Of course I am being laughably naïve. What did the US Congress ever stand for? It stood for elite American power, which was nothing to worry about if you lived in Western Europe and quite a different proposition if you lived in Palestine, or Guatemala, or Iraq, or Afghanistan, or Vietnam, or … It is not that the standing ovation for Netanyahu changed any material facts. Rather, it told us that even the sham rhetoric of liberal decency was now in abeyance. American elites would no longer even pretend to stand for anything at all. Lies would be ignored – not even believed or disbelieved, but ignored, that is, left to stand as lies, as if it no longer mattered what was true. Poor people with brown skin would be slaughtered and that would be that. There would be neither shame nor apology.
It is not surprising that the American left now appears demoralised to the point of dissociation. (There are honourable exceptions – Alexandria Ocasio Cortez, Bernie Sanders, and a few scattered intellectuals here and there – but overall the American liberal left seems to have ceded in despair the power to shape reality, and to exist in a lingering dreamworld of hope and fear.) Even the slender handhold offered by hypocrisy – the compliment, remember, that vice pays to virtue – can no longer be grasped. Long before Trump took office for the second time, there was no longer even this smallest scintilla of leverage with which to pull the liberal state fractionally leftwards, fractionally in the direction of actually meaning what it used to say it meant. It was Gaza that showed us, finally and irrefutably, that the American liberal world was finished. It isn’t that Trump, in his second term, is destroying the American liberal state. It’s that he arrived to find it empty, and simply moved in, like a fascist hermit crab.
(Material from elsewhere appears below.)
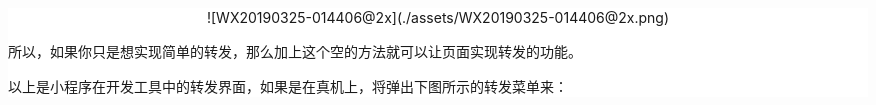<div align="center">![WX20190325-014406@2x](./assets/WX20190325-014406@2x.png)</div>

所以，如果你只是想实现简单的转发，那么加上这个空的方法就可以让页面实现转发的功能。

以上是小程序在开发工具中的转发界面，如果是在真机上，将弹出下图所示的转发菜单来：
What about the other American liberal institutions? In May 2024, before he became Trump’s running mate, JD Vance, that alt-right finger-puppet pretending to be a human being, praised Viktor Orbán for repressing anti-regime dissent in Hungarian universities. This, Vance said, was ‘the closest conservatives have ever gotten to successfully dealing with the left-wing domination of universities’. The left-wing domination of universities is a concept that always amuses those of us who actually work in universities. But it is true that American universities, particularly the elite ones, have over the last three decades been undergoing a hollowing-out process of their own. The weaponisation of Title IX sexual harassment statutes by increasingly powerful administrators and rogue accusers in the 2000s and 2010s, as recounted in Laura Kipnis’s Unwanted Advances: Sexual Paranoia Comes to Campus (2017), as well as the endless wars over language, culture, gender, race and history that have defined the public faces of twenty-first century American universities, have not only muddied and papered over actual cases of rape, sexual harassment and racism, but insidiously undermined the standing of American universities as authentically liberal institutions. This is the bitterly ironic outcome of the ‘long march through the institutions’ announced by Rudi Dutschke and Herbert Marcuse after the failure of the New Left and student radical movements in the early 1970s. Intended as a Gramscian war of position against repressive bourgeois Western states, the long march has long since become a comforting story that university academics tell themselves about what it is they’re doing – when in reality, they live in another dream-world, utterly disconnected from post-Reaganite realities of money and power. Unable to combat the depredations of neoliberalism effectively, university academics in America have turned on each other. Kipnis’s book describes a regime of repression – closed tribunals, anonymous denunciations, words that cannot be spoken – that would make Viktor Orbán proud. That this regime was driven by ‘the left’ makes little difference to the result, which is the decay of universities as effective vessels for the protection of liberal values.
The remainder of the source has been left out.